After another weekend of scintillating and shocking NCAA Tournament results, it’s time to check back in with our various correspondents who were in Anaheim, San Antonio, New Orleans and Newark reporting on the games this weekend.

Location: San Antonio, TX
Round: Regional Final
Teams: VCU, Kansas
Date: 27 March 2011

To read all the diaries throughout the NCAA Tournament, click here.

The San Antonio Riverwalk is Always a Hit.

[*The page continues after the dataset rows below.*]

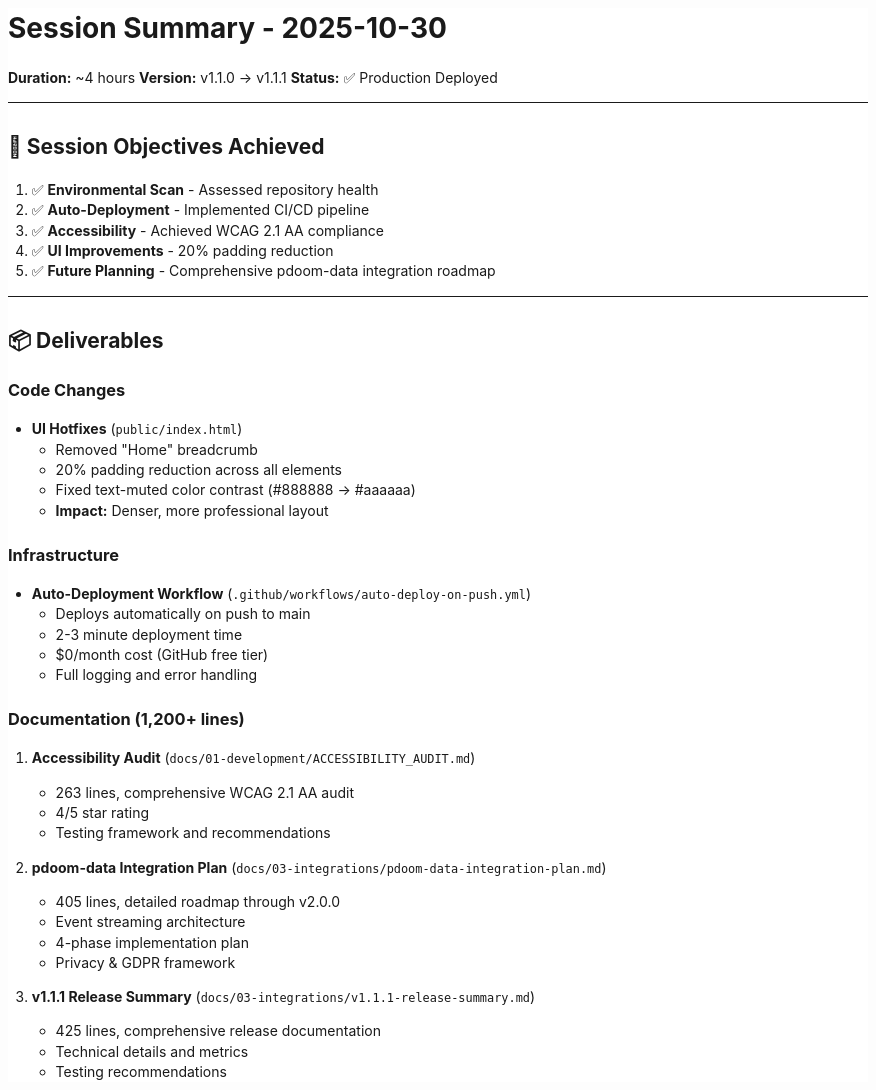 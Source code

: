 # Session Summary - 2025-10-30

**Duration:** ~4 hours
**Version:** v1.1.0 → v1.1.1
**Status:** ✅ Production Deployed

---

## 🎯 Session Objectives Achieved

1. ✅ **Environmental Scan** - Assessed repository health
2. ✅ **Auto-Deployment** - Implemented CI/CD pipeline
3. ✅ **Accessibility** - Achieved WCAG 2.1 AA compliance
4. ✅ **UI Improvements** - 20% padding reduction
5. ✅ **Future Planning** - Comprehensive pdoom-data integration roadmap

---

## 📦 Deliverables

### Code Changes
- **UI Hotfixes** (`public/index.html`)
  - Removed "Home" breadcrumb
  - 20% padding reduction across all elements
  - Fixed text-muted color contrast (#888888 → #aaaaaa)
  - **Impact:** Denser, more professional layout

### Infrastructure
- **Auto-Deployment Workflow** (`.github/workflows/auto-deploy-on-push.yml`)
  - Deploys automatically on push to main
  - 2-3 minute deployment time
  - $0/month cost (GitHub free tier)
  - Full logging and error handling

### Documentation (1,200+ lines)
1. **Accessibility Audit** (`docs/01-development/ACCESSIBILITY_AUDIT.md`)
   - 263 lines, comprehensive WCAG 2.1 AA audit
   - 4/5 star rating
   - Testing framework and recommendations

2. **pdoom-data Integration Plan** (`docs/03-integrations/pdoom-data-integration-plan.md`)
   - 405 lines, detailed roadmap through v2.0.0
   - Event streaming architecture
   - 4-phase implementation plan
   - Privacy & GDPR framework

3. **v1.1.1 Release Summary** (`docs/03-integrations/v1.1.1-release-summary.md`)
   - 425 lines, comprehensive release documentation
   - Technical details and metrics
   - Testing recommendations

  • This is the second time in this Tournament that I’ve personally witnessed this happen (Gonzaga vs. St. John’s being the other).  Kansas’ strategy from the opening tip was to get the ball inside early and often to their big men, Marcus and Markieff Morris.  It worked in the beginning as the twins got KU off to a 6-2 start, but VCU started to figure out the entry passes, and before long the Kansas guards were trying to throw the ball into a quadruple-team underneath.  The perimeter players weren’t looking to score at all, and I sometimes wonder if a focused strategy to take advantage of a strength (as here) actually backfires in the sense that the perimeter players don’t have an opportunity to play offensively.  In the Richmond game, as a contrasting example, the KU perimeter players got going early and UR as a result was out of the game by the second television timeout.
  • I love Shaka Smart for many reasons, not least of which is his bulldog mentality of taking on all comers, but watching him get down into a defensive crouch on the sidelines as his players guard the ball on that side of the floor is phenomenal.  He moves his feet very well for his advanced age of all of 33 years old.  With Brad Stevens Lambeau Leap into the team circle after beating #1 Pitt last week, and Smart acting as a sixth defender for the Rams, youth in the coaching ranks is most definitely served.
Shaka Can!
  • Whew, Markieff Morris (eight turnovers) and Tyrel Reed (1-9 FGs) would like to have this game back.  Through the first twelve minutes of action, Markieff had already turned the ball over six times to VCU, including a ridiculous Ewing-step-through travel that he damn well knows better than to do in the college game.  Reed suffered a miserable game, and he never looked less comfortable than when Kansas was in desperate need of someone — anyone — to hit some threes down the stretch, but he was badly off on all of them.  It was pretty clear to me from my vantage point that both of these guys were feeling the pressure of expectations, and they were generally crushed by it.
  • I liked Self’s decision to try to get Josh Selby into the game early to combat the scoring woes of his team on the perimeter.  Other than Selby, none of the KU guards are elite talents capable of scoring on demand.  It didn’t work out today, as Selby went 1-5 for two points and clearly wasn’t feeling it, but it was still worth the gamble.  He couldn’t have done much worse than the pair of Reed and Brady Morningstar (2-16 FGs).
  • Speaking of Selby, has any freshman in America been a bigger disappointment this season?  Hailed as the possible missing piece to a dominant KU team, he looked good in December before tailing off completely the rest of the way to become nearly a late-season afterthought.  It’s not very often that high school players good enough to rate #1 in the nation by at least one scouting service will suffer such a weird diminishment of his playing time and influence.  Yet, had he been akin to a John Wall or even a Brandon Knight, Kansas might still be playing.  The perimeter absolutely killed the Jayhawks today.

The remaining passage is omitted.